3. A fastening system according to claim 2, wherein the head is formed at the shank eccentrically with respect to the centre line of the thread and has a length or diameter which is oriented transversely to the axis and which is equal to at least 1.5 times the shank diameter.
4. A fastening system according to claim 3, wherein the geometric centre of the head is offset relative to the centre line of the thread by at least a quarter of the shank diameter.
5. A fastening system according to claim 3 or claim 4, wherein the head protrudes beyond the outer circumference of the mounted sleeve by an amount equal to at least a quarter of the shank diameter.
6. A fastening system according to claim 1, wherein the head is formed on a tubular body of the fastening member and the thread is an internal thread.
7. A fastening system according to any one of the preceding claims, wherein the head is at least partly cylindrical or frustoconical.
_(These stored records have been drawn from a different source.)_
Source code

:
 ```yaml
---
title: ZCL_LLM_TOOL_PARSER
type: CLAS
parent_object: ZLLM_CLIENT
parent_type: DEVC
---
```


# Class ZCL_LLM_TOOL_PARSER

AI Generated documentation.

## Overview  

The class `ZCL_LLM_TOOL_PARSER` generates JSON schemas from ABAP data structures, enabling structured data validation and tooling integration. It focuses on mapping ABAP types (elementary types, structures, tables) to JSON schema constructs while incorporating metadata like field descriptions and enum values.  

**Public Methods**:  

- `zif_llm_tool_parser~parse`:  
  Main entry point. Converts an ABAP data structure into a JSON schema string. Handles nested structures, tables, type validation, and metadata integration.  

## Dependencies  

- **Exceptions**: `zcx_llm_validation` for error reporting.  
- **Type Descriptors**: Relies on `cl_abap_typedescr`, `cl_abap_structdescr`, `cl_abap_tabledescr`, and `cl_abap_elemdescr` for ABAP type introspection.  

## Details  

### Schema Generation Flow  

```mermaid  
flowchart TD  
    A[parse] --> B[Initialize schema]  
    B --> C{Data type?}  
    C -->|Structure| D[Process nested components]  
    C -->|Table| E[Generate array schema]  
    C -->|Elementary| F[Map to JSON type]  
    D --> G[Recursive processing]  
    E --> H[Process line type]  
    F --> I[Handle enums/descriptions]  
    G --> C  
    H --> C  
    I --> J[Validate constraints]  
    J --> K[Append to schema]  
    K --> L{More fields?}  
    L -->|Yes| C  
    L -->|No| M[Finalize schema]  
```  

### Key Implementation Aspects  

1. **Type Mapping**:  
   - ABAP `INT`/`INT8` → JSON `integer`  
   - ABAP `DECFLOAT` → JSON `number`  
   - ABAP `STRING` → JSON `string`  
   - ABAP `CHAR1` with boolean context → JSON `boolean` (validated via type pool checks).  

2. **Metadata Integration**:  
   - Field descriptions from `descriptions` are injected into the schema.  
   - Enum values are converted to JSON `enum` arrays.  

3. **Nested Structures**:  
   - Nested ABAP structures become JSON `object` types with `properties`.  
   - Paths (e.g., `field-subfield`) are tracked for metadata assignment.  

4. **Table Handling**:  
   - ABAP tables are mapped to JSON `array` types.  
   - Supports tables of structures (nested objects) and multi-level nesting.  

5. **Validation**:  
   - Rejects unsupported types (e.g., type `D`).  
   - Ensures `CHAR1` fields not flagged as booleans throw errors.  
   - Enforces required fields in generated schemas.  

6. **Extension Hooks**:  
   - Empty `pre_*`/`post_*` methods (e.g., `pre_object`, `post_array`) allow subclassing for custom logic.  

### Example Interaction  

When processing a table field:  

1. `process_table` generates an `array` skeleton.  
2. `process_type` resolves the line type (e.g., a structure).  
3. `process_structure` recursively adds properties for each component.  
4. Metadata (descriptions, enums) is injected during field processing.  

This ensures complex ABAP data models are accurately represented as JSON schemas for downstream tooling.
8. A fastening system according to any one of the preceding claims, wherein the wall of the sleeve is cut away in part in an end region of the sleeve to form a recess and the part of the wall left in that end region forms the support section. -15
9. A method of fastening a facade panel by a fastening system according to any one of the preceding claims, the panel having a retaining bore with an undercut section and the method comprising the steps of -pushing the fastening anchor with the head thereof foremost into the bore along the centre line thereof and then pushing the fastening anchor transversely thereto to engage the head in the undercut and -pushing the support sleeve along the anchor until the support section thereof extends at least regionally around the head in a region thereof not filling out the bore.
10. A method according to claim 9, wherein the fastening system is that according to claim B and the step of pushing the support sleeve along the anchor is carried out until the head is regionally engaged in the recess.
11. A method according to claim 9 or claim 10, wherein the axial length of the bore and that of the support sleeve are such that after the step of pushing the sleeve along the anchor the sleeve protrudes from the panel by at least some tenths of a millimetre.
12. A method according to any one of claims 9 to 11, comprising a preliminary step of forming the bore in the facade panel by producing a cylindrical section of the bore in the panel by a tool and producing the undercut of the bore at a base thereof by the same or a different tool through moving that tool transversely to the centre line of the cylindrical section to remove material laterally of the section.
13. A method according to any one of claims 9 to 12, wherein the undercut is curved with a radius of curvature the same as that of the cylindrical section.